In a giant step towards understanding prostate disease, a study published in the March edition of Nature Methods describes how human embryonic stem cells were developed into human prostate tissue equivalent to that found in a young man, in just 12 weeks.
Co-first authors of the study, Monash Institute of Medical Research (MIMR) scientists Prue Cowin and Dr Renea Taylor, said the discovery will allow scientists to monitor the progression of the prostate from a normal to a diseased state for the first time.
“We need to study healthy prostate tissue from 15-25 year old men to track this process. Understandably, there is a lack of access to samples from men in this age group, so to have found a way we can have an ongoing supply of prostate tissue is a significant milestone,” said Dr Taylor.
“As nearly every man will experience a problem with their prostate, we’re very excited about the impact our research will have,” she said. While prostate cancer is the most common cancer in men, the impact of benign prostate disease (BPH) is equally significant – up to 90 percent of men will have BPH by the time they reach 80 years of age. BPH is not usually life-threatening, but has a dramatic impact on quality of life.
Prue Cowin said the discovery will allow scientists to observe first-hand the factors that play a role in the development of prostate disease.
“The tissue we’ve grown behaves as a normal human prostate, so it’s the perfect model for testing the different hormones and environmental factors we believe play a role in the onset of prostate disease,” said Prue.
“We grew the prostate tissue by ‘telling’ the embryonic stem cells how to become a human prostate gland. We then implanted the cells into mice, where they developed into a human prostate, secreting hormones and PSA; the substance in the blood used to diagnose prostate disease,” she said.
Professor Gail Risbridger, Director of MIMR’s Centre for Urological Research and leader of the research project, said the discovery will have a significant impact on prostate cancer and BPH research.

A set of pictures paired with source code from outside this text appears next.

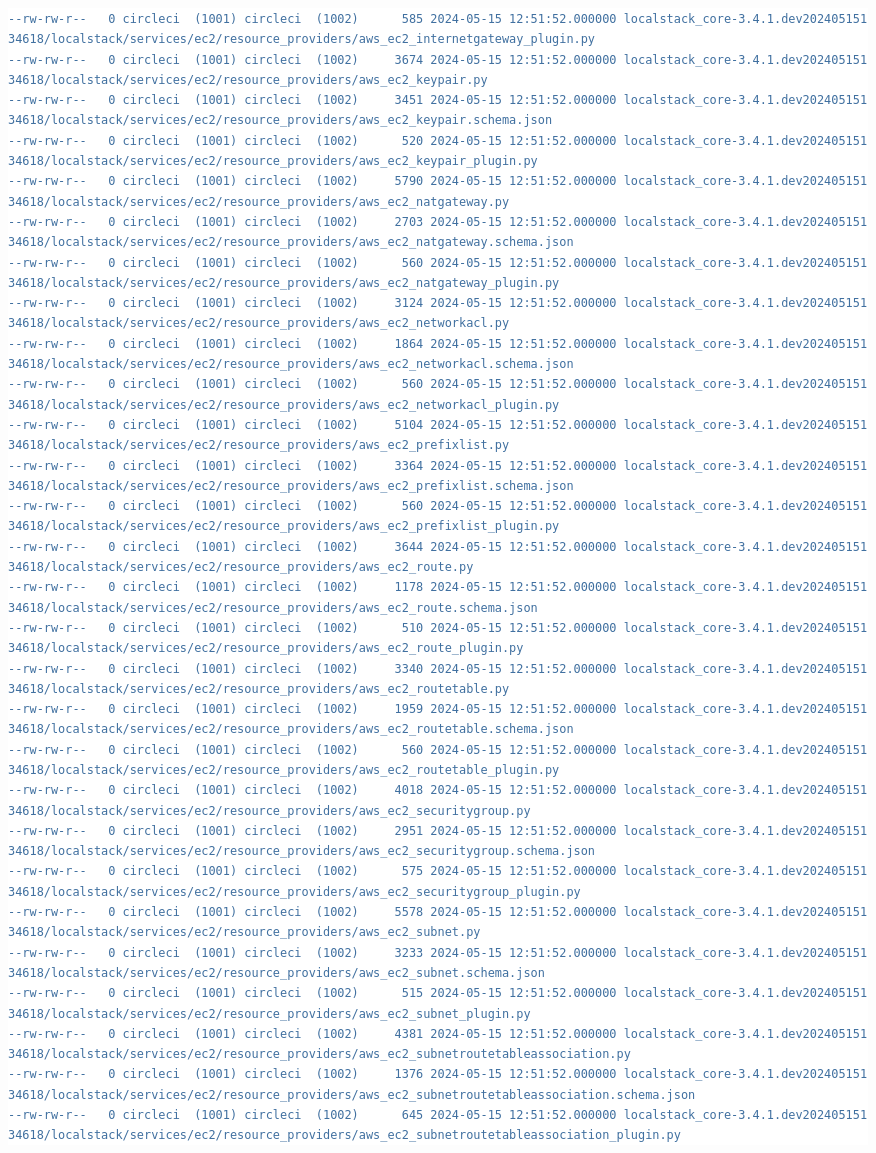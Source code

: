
 ```diff
--rw-rw-r--   0 circleci  (1001) circleci  (1002)      585 2024-05-15 12:51:52.000000 localstack_core-3.4.1.dev20240515134618/localstack/services/ec2/resource_providers/aws_ec2_internetgateway_plugin.py
--rw-rw-r--   0 circleci  (1001) circleci  (1002)     3674 2024-05-15 12:51:52.000000 localstack_core-3.4.1.dev20240515134618/localstack/services/ec2/resource_providers/aws_ec2_keypair.py
--rw-rw-r--   0 circleci  (1001) circleci  (1002)     3451 2024-05-15 12:51:52.000000 localstack_core-3.4.1.dev20240515134618/localstack/services/ec2/resource_providers/aws_ec2_keypair.schema.json
--rw-rw-r--   0 circleci  (1001) circleci  (1002)      520 2024-05-15 12:51:52.000000 localstack_core-3.4.1.dev20240515134618/localstack/services/ec2/resource_providers/aws_ec2_keypair_plugin.py
--rw-rw-r--   0 circleci  (1001) circleci  (1002)     5790 2024-05-15 12:51:52.000000 localstack_core-3.4.1.dev20240515134618/localstack/services/ec2/resource_providers/aws_ec2_natgateway.py
--rw-rw-r--   0 circleci  (1001) circleci  (1002)     2703 2024-05-15 12:51:52.000000 localstack_core-3.4.1.dev20240515134618/localstack/services/ec2/resource_providers/aws_ec2_natgateway.schema.json
--rw-rw-r--   0 circleci  (1001) circleci  (1002)      560 2024-05-15 12:51:52.000000 localstack_core-3.4.1.dev20240515134618/localstack/services/ec2/resource_providers/aws_ec2_natgateway_plugin.py
--rw-rw-r--   0 circleci  (1001) circleci  (1002)     3124 2024-05-15 12:51:52.000000 localstack_core-3.4.1.dev20240515134618/localstack/services/ec2/resource_providers/aws_ec2_networkacl.py
--rw-rw-r--   0 circleci  (1001) circleci  (1002)     1864 2024-05-15 12:51:52.000000 localstack_core-3.4.1.dev20240515134618/localstack/services/ec2/resource_providers/aws_ec2_networkacl.schema.json
--rw-rw-r--   0 circleci  (1001) circleci  (1002)      560 2024-05-15 12:51:52.000000 localstack_core-3.4.1.dev20240515134618/localstack/services/ec2/resource_providers/aws_ec2_networkacl_plugin.py
--rw-rw-r--   0 circleci  (1001) circleci  (1002)     5104 2024-05-15 12:51:52.000000 localstack_core-3.4.1.dev20240515134618/localstack/services/ec2/resource_providers/aws_ec2_prefixlist.py
--rw-rw-r--   0 circleci  (1001) circleci  (1002)     3364 2024-05-15 12:51:52.000000 localstack_core-3.4.1.dev20240515134618/localstack/services/ec2/resource_providers/aws_ec2_prefixlist.schema.json
--rw-rw-r--   0 circleci  (1001) circleci  (1002)      560 2024-05-15 12:51:52.000000 localstack_core-3.4.1.dev20240515134618/localstack/services/ec2/resource_providers/aws_ec2_prefixlist_plugin.py
--rw-rw-r--   0 circleci  (1001) circleci  (1002)     3644 2024-05-15 12:51:52.000000 localstack_core-3.4.1.dev20240515134618/localstack/services/ec2/resource_providers/aws_ec2_route.py
--rw-rw-r--   0 circleci  (1001) circleci  (1002)     1178 2024-05-15 12:51:52.000000 localstack_core-3.4.1.dev20240515134618/localstack/services/ec2/resource_providers/aws_ec2_route.schema.json
--rw-rw-r--   0 circleci  (1001) circleci  (1002)      510 2024-05-15 12:51:52.000000 localstack_core-3.4.1.dev20240515134618/localstack/services/ec2/resource_providers/aws_ec2_route_plugin.py
--rw-rw-r--   0 circleci  (1001) circleci  (1002)     3340 2024-05-15 12:51:52.000000 localstack_core-3.4.1.dev20240515134618/localstack/services/ec2/resource_providers/aws_ec2_routetable.py
--rw-rw-r--   0 circleci  (1001) circleci  (1002)     1959 2024-05-15 12:51:52.000000 localstack_core-3.4.1.dev20240515134618/localstack/services/ec2/resource_providers/aws_ec2_routetable.schema.json
--rw-rw-r--   0 circleci  (1001) circleci  (1002)      560 2024-05-15 12:51:52.000000 localstack_core-3.4.1.dev20240515134618/localstack/services/ec2/resource_providers/aws_ec2_routetable_plugin.py
--rw-rw-r--   0 circleci  (1001) circleci  (1002)     4018 2024-05-15 12:51:52.000000 localstack_core-3.4.1.dev20240515134618/localstack/services/ec2/resource_providers/aws_ec2_securitygroup.py
--rw-rw-r--   0 circleci  (1001) circleci  (1002)     2951 2024-05-15 12:51:52.000000 localstack_core-3.4.1.dev20240515134618/localstack/services/ec2/resource_providers/aws_ec2_securitygroup.schema.json
--rw-rw-r--   0 circleci  (1001) circleci  (1002)      575 2024-05-15 12:51:52.000000 localstack_core-3.4.1.dev20240515134618/localstack/services/ec2/resource_providers/aws_ec2_securitygroup_plugin.py
--rw-rw-r--   0 circleci  (1001) circleci  (1002)     5578 2024-05-15 12:51:52.000000 localstack_core-3.4.1.dev20240515134618/localstack/services/ec2/resource_providers/aws_ec2_subnet.py
--rw-rw-r--   0 circleci  (1001) circleci  (1002)     3233 2024-05-15 12:51:52.000000 localstack_core-3.4.1.dev20240515134618/localstack/services/ec2/resource_providers/aws_ec2_subnet.schema.json
--rw-rw-r--   0 circleci  (1001) circleci  (1002)      515 2024-05-15 12:51:52.000000 localstack_core-3.4.1.dev20240515134618/localstack/services/ec2/resource_providers/aws_ec2_subnet_plugin.py
--rw-rw-r--   0 circleci  (1001) circleci  (1002)     4381 2024-05-15 12:51:52.000000 localstack_core-3.4.1.dev20240515134618/localstack/services/ec2/resource_providers/aws_ec2_subnetroutetableassociation.py
--rw-rw-r--   0 circleci  (1001) circleci  (1002)     1376 2024-05-15 12:51:52.000000 localstack_core-3.4.1.dev20240515134618/localstack/services/ec2/resource_providers/aws_ec2_subnetroutetableassociation.schema.json
--rw-rw-r--   0 circleci  (1001) circleci  (1002)      645 2024-05-15 12:51:52.000000 localstack_core-3.4.1.dev20240515134618/localstack/services/ec2/resource_providers/aws_ec2_subnetroutetableassociation_plugin.py
```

“If we can understand how to make normal prostate, we can work out how BPH develops as part of the normal ageing process,” she said. “We will also have the opportunity to study the transition of healthy prostate tissue to cancer. Not only will this enable us to develop new, more effective ways of treating diseases that affect nearly every man, but we hope, eventually, to find a way to prevent these diseases in the first place,” said Professor Risbridger.
Director of the Monash Immunology and Stem Cell Laboratories at Monash University, Professor Alan Trounson said stem cells and cancer were an important new area of medical research and the production of prostate tissue from embryonic stem cells provides a new tool for examining the origins of cancer and role of primitive stem cells.